## [Your goal]
Below are some records; output exactly the lines from the line with "### Components" to the line with "12. **Filter Bar**", both ends kept, and nothing more.

=== Input data ===

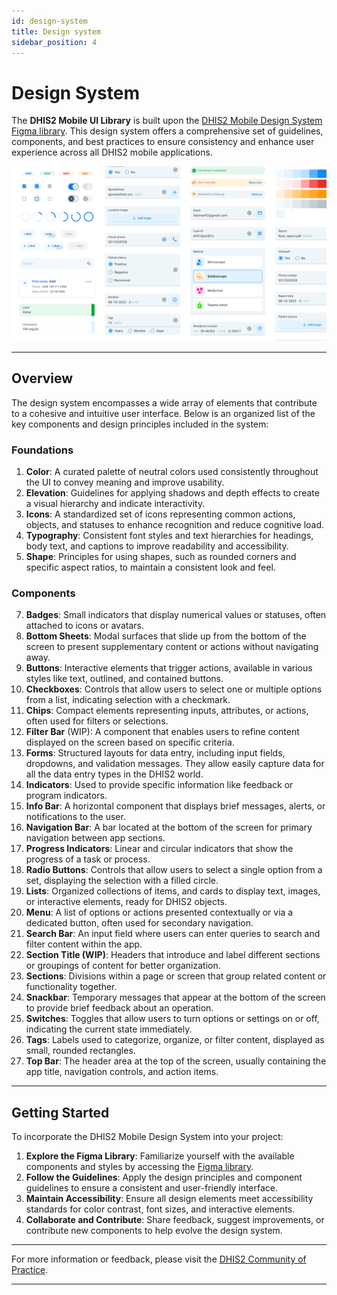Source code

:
 ```yaml
---
id: design-system
title: Design system
sidebar_position: 4
---
```


# Design System

The **DHIS2 Mobile UI Library** is built upon the [DHIS2 Mobile Design System Figma library](https://www.figma.com/file/eRk6bt0B8BJlTO9PZXirHN/DHIS2-Mobile-Design-System). This design system offers a comprehensive set of guidelines, components, and best practices to ensure consistency and enhance user experience across all DHIS2 mobile applications.

![](resources/design-system.png)

---

## Overview

The design system encompasses a wide array of elements that contribute to a cohesive and intuitive user interface. Below is an organized list of the key components and design principles included in the system:

### Foundations

1. **Color**: A curated palette of neutral colors used consistently throughout the UI to convey meaning and improve usability.
2. **Elevation**: Guidelines for applying shadows and depth effects to create a visual hierarchy and indicate interactivity.
3. **Icons**: A standardized set of icons representing common actions, objects, and statuses to enhance recognition and reduce cognitive load.
4. **Typography**: Consistent font styles and text hierarchies for headings, body text, and captions to improve readability and accessibility.
5. **Shape**: Principles for using shapes, such as rounded corners and specific aspect ratios, to maintain a consistent look and feel.

### Components

7. **Badges**: Small indicators that display numerical values or statuses, often attached to icons or avatars.
8. **Bottom Sheets**: Modal surfaces that slide up from the bottom of the screen to present supplementary content or actions without navigating away.
9. **Buttons**: Interactive elements that trigger actions, available in various styles like text, outlined, and contained buttons.
10. **Checkboxes**: Controls that allow users to select one or multiple options from a list, indicating selection with a checkmark.
11. **Chips**: Compact elements representing inputs, attributes, or actions, often used for filters or selections.
12. **Filter Bar** (WIP): A component that enables users to refine content displayed on the screen based on specific criteria.
13. **Forms**: Structured layouts for data entry, including input fields, dropdowns, and validation messages. They allow easily capture data for all the data entry types in the DHIS2 world.
14. **Indicators**: Used to provide specific information like feedback or program indicators.
15. **Info Bar**: A horizontal component that displays brief messages, alerts, or notifications to the user.
16. **Navigation Bar**: A bar located at the bottom of the screen for primary navigation between app sections.
17. **Progress Indicators**: Linear and circular indicators that show the progress of a task or process.
18. **Radio Buttons**: Controls that allow users to select a single option from a set, displaying the selection with a filled circle.
19. **Lists**: Organized collections of items, and cards to display text, images, or interactive elements, ready for DHIS2 objects.
20. **Menu**: A list of options or actions presented contextually or via a dedicated button, often used for secondary navigation.
21. **Search Bar**: An input field where users can enter queries to search and filter content within the app.
22. **Section Title (WIP)**: Headers that introduce and label different sections or groupings of content for better organization.
23. **Sections**: Divisions within a page or screen that group related content or functionality together.
24. **Snackbar**: Temporary messages that appear at the bottom of the screen to provide brief feedback about an operation.
25. **Switches**: Toggles that allow users to turn options or settings on or off, indicating the current state immediately.
26. **Tags**: Labels used to categorize, organize, or filter content, displayed as small, rounded rectangles.
27. **Top Bar**: The header area at the top of the screen, usually containing the app title, navigation controls, and action items.

---

## Getting Started

To incorporate the DHIS2 Mobile Design System into your project:

1. **Explore the Figma Library**: Familiarize yourself with the available components and styles by accessing the [Figma library](https://www.figma.com/file/eRk6bt0B8BJlTO9PZXirHN/DHIS2-Mobile-Design-System).
2. **Follow the Guidelines**: Apply the design principles and component guidelines to ensure a consistent and user-friendly interface.
3. **Maintain Accessibility**: Ensure all design elements meet accessibility standards for color contrast, font sizes, and interactive elements.
4. **Collaborate and Contribute**: Share feedback, suggest improvements, or contribute new components to help evolve the design system.

---

For more information or feedback, please visit the [DHIS2 Community of Practice](https://community.dhis2.org/c/development/10).

---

===

## [Response below]
### Components

7. **Badges**: Small indicators that display numerical values or statuses, often attached to icons or avatars.
8. **Bottom Sheets**: Modal surfaces that slide up from the bottom of the screen to present supplementary content or actions without navigating away.
9. **Buttons**: Interactive elements that trigger actions, available in various styles like text, outlined, and contained buttons.
10. **Checkboxes**: Controls that allow users to select one or multiple options from a list, indicating selection with a checkmark.
11. **Chips**: Compact elements representing inputs, attributes, or actions, often used for filters or selections.
12. **Filter Bar** (WIP): A component that enables users to refine content displayed on the screen based on specific criteria.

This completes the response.